To do — The entries must be repeated verbatim, and their images left out.

Dataset excerpts
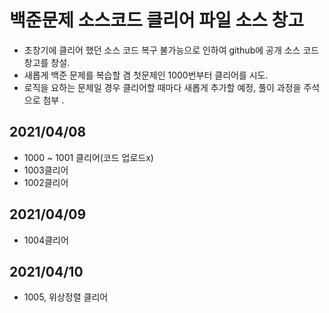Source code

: # 백준문제 소스코드 클리어 파일 소스 창고
- 초창기에 클리어 했던 소스 코드 복구 불가능으로 인하여 github에 공개 소스 코드 창고를 창설.
- 새롭게 백준 문제를 복습할 겸 첫문제인 1000번부터 클리어를 시도.
- 로직을 요하는 문제일 경우 클리어할 때마다 새롭게 추가할 예정, 풀이 과정을 주석으로 첨부 .
## 2021/04/08
- 1000 ~ 1001 클리어(코드 업로드x)
- 1003클리어
- 1002클리어
## 2021/04/09
- 1004클리어

## 2021/04/10
- 1005, 위상정렬 클리어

Reply —
Source code

: # 백준문제 소스코드 클리어 파일 소스 창고
- 초창기에 클리어 했던 소스 코드 복구 불가능으로 인하여 github에 공개 소스 코드 창고를 창설.
- 새롭게 백준 문제를 복습할 겸 첫문제인 1000번부터 클리어를 시도.
- 로직을 요하는 문제일 경우 클리어할 때마다 새롭게 추가할 예정, 풀이 과정을 주석으로 첨부 .
## 2021/04/08
- 1000 ~ 1001 클리어(코드 업로드x)
- 1003클리어
- 1002클리어
## 2021/04/09
- 1004클리어

## 2021/04/10
- 1005, 위상정렬 클리어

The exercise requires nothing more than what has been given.